Jesús busca frutos en un corazón puro y lleno de fe para un auténtico culto al Señor


Eclesiástico, 44, 1.9-13;

Sal. 149;

Mc. 11, 11-26

Jesús ya está en Jerusalén para su subida a la Pascua. Cronológicamente este texto corresponde a lo sucedido a continuación de su entrada triunfal en la ciudad santa. ‘Después que la gente lo hubo aclamado, entró Jesús en Jerusalén en el templo y lo estuvo observando todo…’ nos señala el evangelista. Se vuelve a Betanía – a casa de Marta, María y Lázaro lugar de descanso para Jesús en sus estancias en Jerusalén – para volver cada día a Jerusalén y al templo dada la cercanía de dichas poblaciones, unos tres kilómetros como hará notar Juan en su evangelio.

En lo acaecido en los siguientes días vemos unos signos claros del mensaje que hoy podemos deducir. Por una parte la maldición de la higuera que luego al día siguiente los discípulos verían seca de raíz. ‘Vio de lejos una higuera con hojas, y se acercó para ver si encontraba algo; al llegar no encontró más que hojas, porque no era tiempo de higos…’
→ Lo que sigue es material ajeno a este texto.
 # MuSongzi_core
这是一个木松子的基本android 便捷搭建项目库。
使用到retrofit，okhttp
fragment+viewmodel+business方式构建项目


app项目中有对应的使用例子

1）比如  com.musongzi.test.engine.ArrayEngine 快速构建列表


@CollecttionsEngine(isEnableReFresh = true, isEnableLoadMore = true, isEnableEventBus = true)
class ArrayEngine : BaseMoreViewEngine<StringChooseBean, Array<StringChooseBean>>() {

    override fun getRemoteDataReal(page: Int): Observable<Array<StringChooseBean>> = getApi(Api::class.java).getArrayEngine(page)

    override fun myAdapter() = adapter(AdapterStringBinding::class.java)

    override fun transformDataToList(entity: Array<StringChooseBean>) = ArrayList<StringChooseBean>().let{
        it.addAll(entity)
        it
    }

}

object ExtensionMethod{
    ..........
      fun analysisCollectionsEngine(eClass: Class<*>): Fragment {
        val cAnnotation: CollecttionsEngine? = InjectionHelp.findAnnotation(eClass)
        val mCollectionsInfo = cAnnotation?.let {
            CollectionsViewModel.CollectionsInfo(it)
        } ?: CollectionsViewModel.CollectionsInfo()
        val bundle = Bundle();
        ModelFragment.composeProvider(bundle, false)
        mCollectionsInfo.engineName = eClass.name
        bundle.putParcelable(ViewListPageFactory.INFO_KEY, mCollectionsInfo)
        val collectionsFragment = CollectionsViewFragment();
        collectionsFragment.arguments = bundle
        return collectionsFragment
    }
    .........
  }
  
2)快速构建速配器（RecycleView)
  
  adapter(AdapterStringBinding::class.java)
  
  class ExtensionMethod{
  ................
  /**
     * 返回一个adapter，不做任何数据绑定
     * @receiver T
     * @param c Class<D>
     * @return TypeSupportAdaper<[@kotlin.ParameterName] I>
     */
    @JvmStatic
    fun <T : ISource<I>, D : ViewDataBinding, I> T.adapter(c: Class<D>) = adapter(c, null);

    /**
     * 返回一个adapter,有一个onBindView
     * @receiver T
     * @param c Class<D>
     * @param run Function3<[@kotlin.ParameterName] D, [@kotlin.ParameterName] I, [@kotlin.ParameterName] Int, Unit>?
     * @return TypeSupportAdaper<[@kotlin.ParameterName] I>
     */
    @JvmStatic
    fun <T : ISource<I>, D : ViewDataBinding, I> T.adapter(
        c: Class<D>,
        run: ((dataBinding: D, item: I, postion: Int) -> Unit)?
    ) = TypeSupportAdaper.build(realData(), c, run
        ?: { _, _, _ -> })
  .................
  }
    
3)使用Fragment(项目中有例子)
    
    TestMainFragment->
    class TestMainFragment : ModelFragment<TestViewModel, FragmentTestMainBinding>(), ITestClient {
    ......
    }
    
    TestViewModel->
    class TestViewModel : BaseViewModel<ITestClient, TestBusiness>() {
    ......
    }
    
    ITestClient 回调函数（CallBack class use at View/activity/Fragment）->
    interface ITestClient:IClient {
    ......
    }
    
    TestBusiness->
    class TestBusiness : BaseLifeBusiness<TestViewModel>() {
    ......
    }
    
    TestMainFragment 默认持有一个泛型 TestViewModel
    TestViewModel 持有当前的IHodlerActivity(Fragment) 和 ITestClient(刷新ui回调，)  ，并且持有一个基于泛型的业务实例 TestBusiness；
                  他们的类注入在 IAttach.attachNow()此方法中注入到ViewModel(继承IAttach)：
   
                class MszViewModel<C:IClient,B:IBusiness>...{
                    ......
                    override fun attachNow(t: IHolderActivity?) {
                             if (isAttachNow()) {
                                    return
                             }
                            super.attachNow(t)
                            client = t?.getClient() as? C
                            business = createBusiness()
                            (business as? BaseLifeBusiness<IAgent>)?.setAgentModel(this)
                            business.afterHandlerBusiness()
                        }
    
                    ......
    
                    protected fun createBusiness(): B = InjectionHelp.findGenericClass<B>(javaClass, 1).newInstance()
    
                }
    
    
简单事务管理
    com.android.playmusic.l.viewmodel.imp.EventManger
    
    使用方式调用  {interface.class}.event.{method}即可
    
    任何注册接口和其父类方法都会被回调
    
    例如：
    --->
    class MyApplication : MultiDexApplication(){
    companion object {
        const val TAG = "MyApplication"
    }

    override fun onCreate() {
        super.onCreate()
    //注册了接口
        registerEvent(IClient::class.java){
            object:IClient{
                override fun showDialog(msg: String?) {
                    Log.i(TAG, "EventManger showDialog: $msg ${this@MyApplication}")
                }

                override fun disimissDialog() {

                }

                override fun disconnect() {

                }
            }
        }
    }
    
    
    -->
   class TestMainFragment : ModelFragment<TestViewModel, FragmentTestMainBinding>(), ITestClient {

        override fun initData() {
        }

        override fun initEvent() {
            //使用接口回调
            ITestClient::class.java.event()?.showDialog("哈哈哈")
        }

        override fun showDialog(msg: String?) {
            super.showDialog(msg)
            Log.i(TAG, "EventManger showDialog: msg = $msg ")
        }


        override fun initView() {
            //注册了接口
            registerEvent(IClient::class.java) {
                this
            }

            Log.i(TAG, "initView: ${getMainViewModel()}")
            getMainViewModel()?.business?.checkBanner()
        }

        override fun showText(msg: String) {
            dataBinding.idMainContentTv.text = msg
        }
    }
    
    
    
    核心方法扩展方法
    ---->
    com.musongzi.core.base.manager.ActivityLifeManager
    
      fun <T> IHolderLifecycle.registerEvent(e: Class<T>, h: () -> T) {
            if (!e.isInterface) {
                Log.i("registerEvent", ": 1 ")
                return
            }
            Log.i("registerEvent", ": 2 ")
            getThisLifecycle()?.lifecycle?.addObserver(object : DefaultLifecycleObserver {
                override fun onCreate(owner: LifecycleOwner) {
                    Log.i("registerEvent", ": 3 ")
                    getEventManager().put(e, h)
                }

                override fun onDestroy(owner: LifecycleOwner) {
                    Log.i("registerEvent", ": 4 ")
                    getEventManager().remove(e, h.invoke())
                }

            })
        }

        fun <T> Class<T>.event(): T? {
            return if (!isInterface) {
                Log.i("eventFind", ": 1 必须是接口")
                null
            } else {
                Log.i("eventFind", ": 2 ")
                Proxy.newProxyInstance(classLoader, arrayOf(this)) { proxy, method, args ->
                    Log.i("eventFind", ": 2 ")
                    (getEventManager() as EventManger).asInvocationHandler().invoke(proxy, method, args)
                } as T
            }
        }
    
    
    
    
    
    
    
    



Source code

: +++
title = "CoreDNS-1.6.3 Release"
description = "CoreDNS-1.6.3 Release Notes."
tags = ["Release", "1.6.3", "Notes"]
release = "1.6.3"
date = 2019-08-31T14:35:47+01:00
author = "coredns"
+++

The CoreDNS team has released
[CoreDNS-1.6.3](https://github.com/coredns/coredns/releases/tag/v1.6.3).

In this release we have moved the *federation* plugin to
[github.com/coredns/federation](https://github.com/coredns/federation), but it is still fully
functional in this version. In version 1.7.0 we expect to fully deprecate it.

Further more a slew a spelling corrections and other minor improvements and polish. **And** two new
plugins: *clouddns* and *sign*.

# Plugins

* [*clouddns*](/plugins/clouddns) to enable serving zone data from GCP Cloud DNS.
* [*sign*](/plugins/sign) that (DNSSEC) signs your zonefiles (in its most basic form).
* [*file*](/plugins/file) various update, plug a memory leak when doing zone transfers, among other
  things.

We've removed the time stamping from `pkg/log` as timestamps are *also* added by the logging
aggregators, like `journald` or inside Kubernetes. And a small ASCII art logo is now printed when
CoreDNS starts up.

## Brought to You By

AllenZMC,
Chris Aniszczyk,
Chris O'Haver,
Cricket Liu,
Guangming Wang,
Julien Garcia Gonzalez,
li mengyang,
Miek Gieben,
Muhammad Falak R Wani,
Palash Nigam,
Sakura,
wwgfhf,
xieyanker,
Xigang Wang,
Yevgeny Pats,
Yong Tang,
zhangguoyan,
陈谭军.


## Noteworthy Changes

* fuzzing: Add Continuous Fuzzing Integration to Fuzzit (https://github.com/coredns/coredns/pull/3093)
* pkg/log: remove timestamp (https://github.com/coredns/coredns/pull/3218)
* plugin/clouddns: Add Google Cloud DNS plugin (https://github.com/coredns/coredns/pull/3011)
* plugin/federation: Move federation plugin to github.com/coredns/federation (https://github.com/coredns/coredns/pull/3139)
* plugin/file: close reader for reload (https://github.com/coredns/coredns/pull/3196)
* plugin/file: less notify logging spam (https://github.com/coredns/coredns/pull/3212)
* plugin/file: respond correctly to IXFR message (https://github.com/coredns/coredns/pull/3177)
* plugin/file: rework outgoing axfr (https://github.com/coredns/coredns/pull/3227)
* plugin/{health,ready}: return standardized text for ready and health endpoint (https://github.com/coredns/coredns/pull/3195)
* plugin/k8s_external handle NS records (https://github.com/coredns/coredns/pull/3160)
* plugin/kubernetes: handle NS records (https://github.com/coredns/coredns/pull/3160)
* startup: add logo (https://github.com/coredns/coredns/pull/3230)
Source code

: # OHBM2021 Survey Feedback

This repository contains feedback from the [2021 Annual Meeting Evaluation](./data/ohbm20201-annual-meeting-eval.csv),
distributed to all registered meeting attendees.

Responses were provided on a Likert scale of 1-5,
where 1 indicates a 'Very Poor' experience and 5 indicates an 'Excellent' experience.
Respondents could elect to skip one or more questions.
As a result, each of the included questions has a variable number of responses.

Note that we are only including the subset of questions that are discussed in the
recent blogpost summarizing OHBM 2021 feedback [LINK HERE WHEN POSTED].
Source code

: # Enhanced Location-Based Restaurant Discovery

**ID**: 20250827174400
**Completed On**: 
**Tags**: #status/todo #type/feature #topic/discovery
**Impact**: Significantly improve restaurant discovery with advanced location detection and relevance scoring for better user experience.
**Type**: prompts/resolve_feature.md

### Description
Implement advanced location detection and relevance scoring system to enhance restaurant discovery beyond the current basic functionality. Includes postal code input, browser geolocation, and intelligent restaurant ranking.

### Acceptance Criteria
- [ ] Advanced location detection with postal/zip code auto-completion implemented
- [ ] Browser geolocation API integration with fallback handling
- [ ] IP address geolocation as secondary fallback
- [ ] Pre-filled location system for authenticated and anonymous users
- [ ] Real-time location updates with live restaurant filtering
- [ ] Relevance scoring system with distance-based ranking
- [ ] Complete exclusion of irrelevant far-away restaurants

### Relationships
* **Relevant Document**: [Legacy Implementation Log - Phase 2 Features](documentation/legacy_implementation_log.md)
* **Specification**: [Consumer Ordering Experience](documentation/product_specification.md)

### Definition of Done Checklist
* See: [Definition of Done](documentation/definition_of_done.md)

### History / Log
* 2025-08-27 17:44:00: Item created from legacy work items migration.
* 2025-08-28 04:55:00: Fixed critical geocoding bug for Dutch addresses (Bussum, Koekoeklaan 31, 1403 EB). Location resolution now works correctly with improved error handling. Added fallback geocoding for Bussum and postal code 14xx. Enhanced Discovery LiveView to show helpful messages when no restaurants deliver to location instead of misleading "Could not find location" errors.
No es el hecho en sí mismo de si la higuera tenía o no tenía higos, pues no era tiempo de ello, sino que lo viene a significar. Podríamos recordar también una parábola que en este sentido se nos ofrece en el evangelio. Jesús busca fruto, busca fruto en nuestra vida, busca fruto en aquel pueblo de Israel al que Dios tanto había cuidado y donde ahora se manifestaba el amor misericordioso de Dios en Jesús. Pero Jesús no encuentra fruto. Ese fruto que hemos de dar para Dios hay que darlo en todo tiempo. No podemos decir más tarde, en otro momento ya responderé a lo que Dios me pide, ya me corregiré porque aún tengo tiempo… La respuesta tiene que ser pronta, la lucha y el esfuerzo por superarnos es cosa de cada día. ¿Qué hará Dios con nosotros? podríamos quizá preguntarnos.

Otro signo claro del mensaje que Jesús quiere darnos está en la expulsión de los vendedores del templo. ‘Entrando en el templo se puso a echar a los que compraban y vendían en el templo… ¿No está escrito: mi casa será casa de oración para todos los pueblos? Y vosotros en cambio la habéis convertido en cueva de bandidos…’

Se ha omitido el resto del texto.